ResAIKit
Research Integrity Toolkit
Back to the encyclopedia
L4-FactCheckText analysisLLMLayer 4

Fact Check

Uses a language model to weigh the factual claims in a text, scoring internal contradiction, numerical and temporal plausibility, and conflict with established knowledge, and combining them into a weighted score. It works from the model's own knowledge and is built to abstain rather than guess.

Technical description

L4-FactCheck is the semantic, model-based counterpart to the deterministic fact-hallucination check. It works from the model's knowledge without browsing, which shapes the design: a model judges whether a text contradicts itself and whether its numbers and dates hang together reliably, and judges specialised or very recent facts much less reliably, so the rubric weights and the abstention rule are built around that split. It runs at Layer 4 when a model is configured and the text is at least 100 words, sends the document (first 8000 characters) together with the current date and a three-dimension rubric, and aggregates the dimension scores into a weighted 0 to 5 score.

How it works

The model is given the text, the current date for temporal reasoning, and a rubric of three dimensions scored 0 to 5 independently.
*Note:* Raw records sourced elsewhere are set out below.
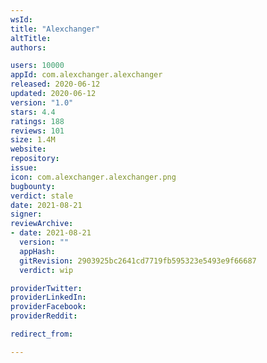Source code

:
 ```yaml
---
wsId: 
title: "Alexchanger"
altTitle: 
authors:

users: 10000
appId: com.alexchanger.alexchanger
released: 2020-06-12
updated: 2020-06-12
version: "1.0"
stars: 4.4
ratings: 188
reviews: 101
size: 1.4M
website: 
repository: 
issue: 
icon: com.alexchanger.alexchanger.png
bugbounty: 
verdict: stale
date: 2021-08-21
signer: 
reviewArchive:
- date: 2021-08-21
  version: ""
  appHash: 
  gitRevision: 2903925bc2641cd7719fb595323e5493e9f66687
  verdict: wip

providerTwitter: 
providerLinkedIn: 
providerFacebook: 
providerReddit: 

redirect_from:

---
```



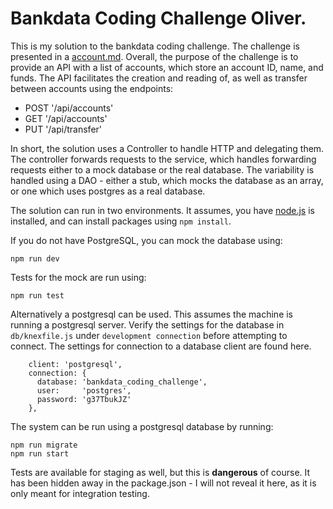 # Bankdata Coding Challenge Oliver.

This is my solution to the bankdata coding challenge. The challenge is presented in a [account.md](account.md).
Overall, the purpose of the challenge is to provide an API with a list of accounts, which store an account ID, name, and funds. The API facilitates the creation and reading of, as well as transfer between accounts using the endpoints:
- POST '/api/accounts'
- GET '/api/accounts'
- PUT '/api/transfer'

In short, the solution uses a Controller to handle HTTP and delegating them. The controller forwards requests to the service, which handles forwarding requests either to a mock database or the real database. The variability is handled using a DAO - either a stub, which mocks the database as an array, or one which uses postgres as a real database.

The solution can run in two environments. It assumes, you have [node.js](https://docs.npmjs.com/downloading-and-installing-node-js-and-npm) is installed, and can install packages using ``npm install``.

If you do not have PostgreSQL, you can mock the database using:
```
npm run dev
```

Tests for the mock are run using:
```
npm run test
```
Alternatively a postgresql can be used. This assumes the machine is running a postgresql server. Verify the settings for the database in ``db/knexfile.js`` under ``development connection`` before attempting to connect. The settings for connection to a database client are found here.

```
    client: 'postgresql',
    connection: {
      database: 'bankdata_coding_challenge',
      user:     'postgres',
      password: 'g37TbukJZ'
    },
```

The system can be run using a postgresql database by running:
```
npm run migrate
npm run start
```
Tests are available for staging as well, but this is **dangerous** of course. It has been hidden away in the package.json - I will not reveal it here, as it is only meant for integration testing. 
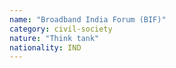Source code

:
 ```yaml
---
name: "Broadband India Forum (BIF)"
category: civil-society
nature: "Think tank"
nationality: IND
---
```

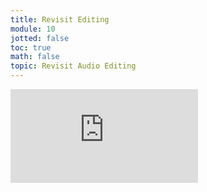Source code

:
 ```yaml
---
title: Revisit Editing
module: 10
jotted: false
toc: true
math: false
topic: Revisit Audio Editing
---
```


<div class="embed-responsive embed-responsive-16by9"><iframe class="embed-responsive-item" src="https://www.youtube.com/embed/qoI88jp1boY" frameborder="0" allow="accelerometer; autoplay; encrypted-media; gyroscope; picture-in-picture" allowfullscreen></iframe></div>
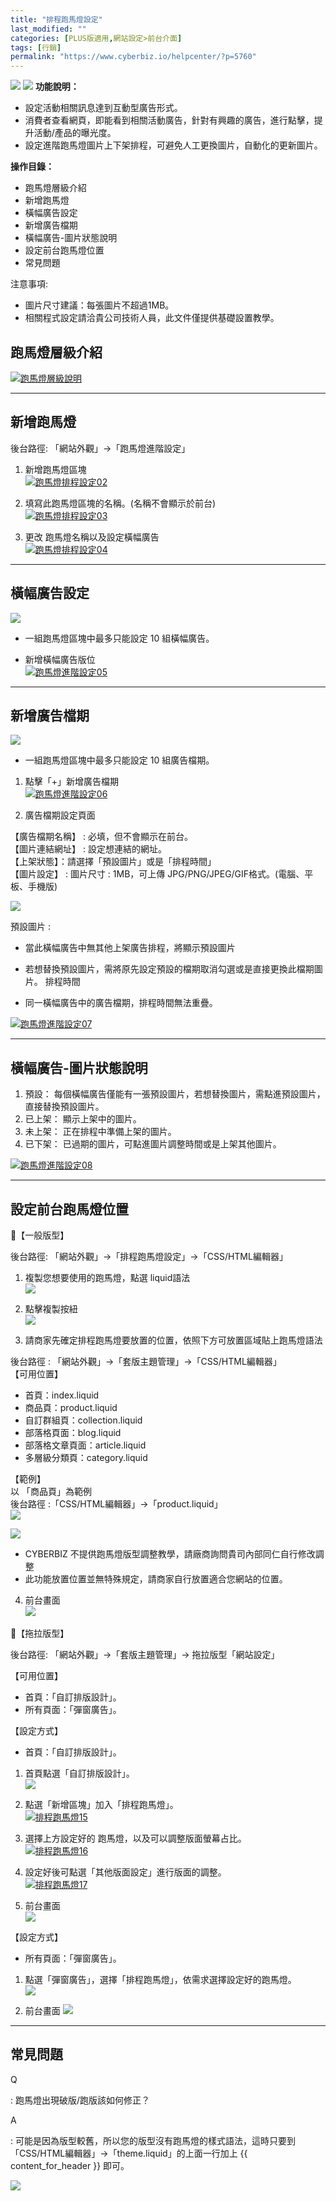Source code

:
 ```yaml
---
title: "排程跑馬燈設定"
last_modified: ""
categories: [PLUS版適用,網站設定>前台介面]
tags: [行銷]
permalink: "https://www.cyberbiz.io/helpcenter/?p=5760"
---
```


![](https://www.cyberbiz.io/helpcenter/wp-content/uploads/一般版3.png)
![](https://www.cyberbiz.io/helpcenter/wp-content/uploads/PLUS版3.png)
**功能說明：**  

* 設定活動相關訊息達到互動型廣告形式。
* 消費者查看網頁，即能看到相關活動廣告，針對有興趣的廣告，進行點擊，提升活動/產品的曝光度。
* 設定進階跑馬燈圖片上下架排程，可避免人工更換圖片，自動化的更新圖片。

**操作目錄：**

* 跑馬燈層級介紹 
* 新增跑馬燈
* 橫幅廣告設定
* 新增廣告檔期
* 橫幅廣告-圖片狀態說明
* 設定前台跑馬燈位置
* 常見問題

注意事項:  

* 圖片尺寸建議：每張圖片不超過1MB。 
* 相關程式設定請洽貴公司技術人員，此文件僅提供基礎設置教學。



## 跑馬燈層級介紹

[![跑馬燈層級說明](https://www.cyberbiz.io/support/wp-content/uploads/跑馬燈進階設定01.png)](https://www.cyberbiz.io/support/wp-content/uploads/跑馬燈進階設定01.png)  

* * *

## 新增跑馬燈


後台路徑: 「網站外觀」→「跑馬燈進階設定」  


1. 新增跑馬燈區塊  
[![跑馬燈排程設定02](https://www.cyberbiz.io/support/wp-content/uploads/跑馬燈進階設定02.png)](https://www.cyberbiz.io/support/wp-content/uploads/跑馬燈進階設定02.png)




2. 填寫此跑馬燈區塊的名稱。(名稱不會顯示於前台)  
[![跑馬燈排程設定03](https://www.cyberbiz.io/support/wp-content/uploads/跑馬燈進階設定03.png)](https://www.cyberbiz.io/support/wp-content/uploads/跑馬燈進階設定03.png)



3. 更改 跑馬燈名稱以及設定橫幅廣告  
[![跑馬燈排程設定04](https://www.cyberbiz.io/support/wp-content/uploads/跑馬燈進階設定04.png)](https://www.cyberbiz.io/support/wp-content/uploads/跑馬燈進階設定04.png)



* * *

## 橫幅廣告設定

![](https://www.cyberbiz.io/support/wp-content/uploads/2021/12/fountain-pen.png)

* 一組跑馬燈區塊中最多只能設定 10 組橫幅廣告。

* 新增橫幅廣告版位  
[![跑馬燈進階設定05](https://www.cyberbiz.io/support/wp-content/uploads/跑馬燈進階設定05.png)](https://www.cyberbiz.io/support/wp-content/uploads/跑馬燈進階設定05.png)




* * *

## 新增廣告檔期

![](https://www.cyberbiz.io/support/wp-content/uploads/2021/12/fountain-pen.png)

* 一組跑馬燈區塊中最多只能設定 10 組廣告檔期。

1. 點擊「+」新增廣告檔期  
[![跑馬燈進階設定06](https://www.cyberbiz.io/support/wp-content/uploads/跑馬燈進階設定06.png)](https://www.cyberbiz.io/support/wp-content/uploads/跑馬燈進階設定06.png)




2. 廣告檔期設定頁面  

【廣告檔期名稱】 : 必填，但不會顯示在前台。  
【圖片連結網址】 : 設定想連結的網址。  
【上架狀態】：請選擇「預設圖片」或是「排程時間」  
【圖片設定】 : 圖片尺寸 : 1MB，可上傳 JPG/PNG/JPEG/GIF格式。(電腦、平板、手機版)  


![](https://www.cyberbiz.io/support/wp-content/uploads/2021/12/fountain-pen.png)

預設圖片 :

* 當此橫幅廣告中無其他上架廣告排程，將顯示預設圖片
* 若想替換預設圖片，需將原先設定預設的檔期取消勾選或是直接更換此檔期圖片。
排程時間

* 同一橫幅廣告中的廣告檔期，排程時間無法重疊。

[![跑馬燈進階設定07](https://www.cyberbiz.io/support/wp-content/uploads/跑馬燈進階設定07.png)](https://www.cyberbiz.io/support/wp-content/uploads/跑馬燈進階設定07.png)



* * *

## 橫幅廣告-圖片狀態說明

1. 預設： 每個橫幅廣告僅能有一張預設圖片，若想替換圖片，需點進預設圖片，直接替換預設圖片。 
2. 已上架：  顯示上架中的圖片。 
3. 未上架： 正在排程中準備上架的圖片。 
4. 已下架： 已過期的圖片，可點進圖片調整時間或是上架其他圖片。

[![跑馬燈進階設定08](https://www.cyberbiz.io/support/wp-content/uploads/跑馬燈進階設定08.png)](https://www.cyberbiz.io/support/wp-content/uploads/跑馬燈進階設定08.png)  

* * *

## 設定前台跑馬燈位置



📍【一般版型】

後台路徑: 「網站外觀」→「排程跑馬燈設定」→「CSS/HTML編輯器」  


1. 複製您想要使用的跑馬燈，點選 liquid語法  
[![](https://www.cyberbiz.io/support/wp-content/uploads/跑馬燈進階設定09.png)](https://www.cyberbiz.io/support/wp-content/uploads/跑馬燈進階設定09.png)




2. 點擊複製按紐  
[![](https://www.cyberbiz.io/support/wp-content/uploads/跑馬燈進階設定10.png)](https://www.cyberbiz.io/support/wp-content/uploads/跑馬燈進階設定10.png)




3. 請商家先確定排程跑馬燈要放置的位置，依照下方可放置區域貼上跑馬燈語法  

後台路徑 : 「網站外觀」→「套版主題管理」→「CSS/HTML編輯器」  
【可用位置】  

* 首頁：index.liquid 
* 商品頁：product.liquid
* 自訂群組頁：collection.liquid
* 部落格頁面：blog.liquid
* 部落格文章頁面：article.liquid
* 多層級分類頁：category.liquid

【範例】  
以 「商品頁」為範例  
後台路徑 :「CSS/HTML編輯器」→「product.liquid」  
[![](https://www.cyberbiz.io/support/wp-content/uploads/跑馬燈進階設定11.png)](https://www.cyberbiz.io/support/wp-content/uploads/跑馬燈進階設定11.png)

![](https://www.cyberbiz.io/support/wp-content/uploads/2021/12/fountain-pen.png)

* CYBERBIZ 不提供跑馬燈版型調整教學，請廠商詢問貴司內部同仁自行修改調整
* 此功能放置位置並無特殊規定，請商家自行放置適合您網站的位置。




4. 前台畫面  
[![](https://www.cyberbiz.io/support/wp-content/uploads/跑馬燈進階設定12.png)](https://www.cyberbiz.io/support/wp-content/uploads/跑馬燈進階設定12.png)




📍【拖拉版型】

後台路徑: 「網站外觀」→「套版主題管理」→ 拖拉版型「網站設定」  

【可用位置】  

* 首頁：「自訂排版設計」。
* 所有頁面：「彈窗廣告」。 


【設定方式】  

* 首頁：「自訂排版設計」。


1. 首頁點選「自訂排版設計」。  
[![](https://www.cyberbiz.io/support/wp-content/uploads/跑馬燈進階設定14.png)](https://www.cyberbiz.io/support/wp-content/uploads/跑馬燈進階設定14.png)




2. 點選「新增區塊」加入「排程跑馬燈」。  
[![排程跑馬燈15](https://www.cyberbiz.io/support/wp-content/uploads/跑馬燈進階設定15.png)](https://www.cyberbiz.io/support/wp-content/uploads/跑馬燈進階設定15.png)




3. 選擇上方設定好的 跑馬燈，以及可以調整版面螢幕占比。  
[![排程跑馬燈16](https://www.cyberbiz.io/support/wp-content/uploads/跑馬燈進階設定16.png)](https://www.cyberbiz.io/support/wp-content/uploads/跑馬燈進階設定16.png)




4. 設定好後可點選「其他版面設定」進行版面的調整。  
[![排程跑馬燈17](https://www.cyberbiz.io/support/wp-content/uploads/跑馬燈進階設定17.png)](https://www.cyberbiz.io/support/wp-content/uploads/跑馬燈進階設定17.png)




5. 前台畫面  
[![](https://www.cyberbiz.io/support/wp-content/uploads/跑馬燈進階設定18.png)](https://www.cyberbiz.io/support/wp-content/uploads/跑馬燈進階設定18.png)





【設定方式】  

* 所有頁面：「彈窗廣告」。 


1. 點選「彈窗廣告」，選擇「排程跑馬燈」，依需求選擇設定好的跑馬燈。  
[![](https://www.cyberbiz.io/support/wp-content/uploads/跑馬燈進階設定20.png)](https://www.cyberbiz.io/support/wp-content/uploads/跑馬燈進階設定20.png)



2. 前台畫面 [![](https://www.cyberbiz.io/support/wp-content/uploads/跑馬燈進階設定19.png)](https://www.cyberbiz.io/support/wp-content/uploads/跑馬燈進階設定19.png)

* * *

## 常見問題

Q

: 跑馬燈出現破版/跑版該如何修正？

A

: 可能是因為版型較舊，所以您的版型沒有跑馬燈的樣式語法，這時只要到「CSS/HTML編輯器」→「theme.liquid」的上面一行加上 {{
content_for_header }} 即可。

[![](https://www.cyberbiz.io/support/wp-content/uploads/跑馬燈進階設定13.png)](https://www.cyberbiz.io/support/wp-content/uploads/跑馬燈進階設定13.png)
Internal contradiction asks whether statements in the document conflict; this is grounded entirely in the text, so a model judges it well. Plausibility asks whether numerical claims are reasonable for what they describe (prevalence rates, effect sizes) and whether dated claims are anachronistic relative to the supplied date. Consensus asks whether a claim conflicts with well-established science; this is the dimension a model is least sure of from memory, so it is instructed to flag a claim here only when confident and to stay silent otherwise.

Abstention. The prompt instructs the model to list a finding only when reasonably confident it is a real problem, and as a code-level backstop any finding the model marks low-confidence is dropped, which removes the false positives that arise when a model questions a true claim.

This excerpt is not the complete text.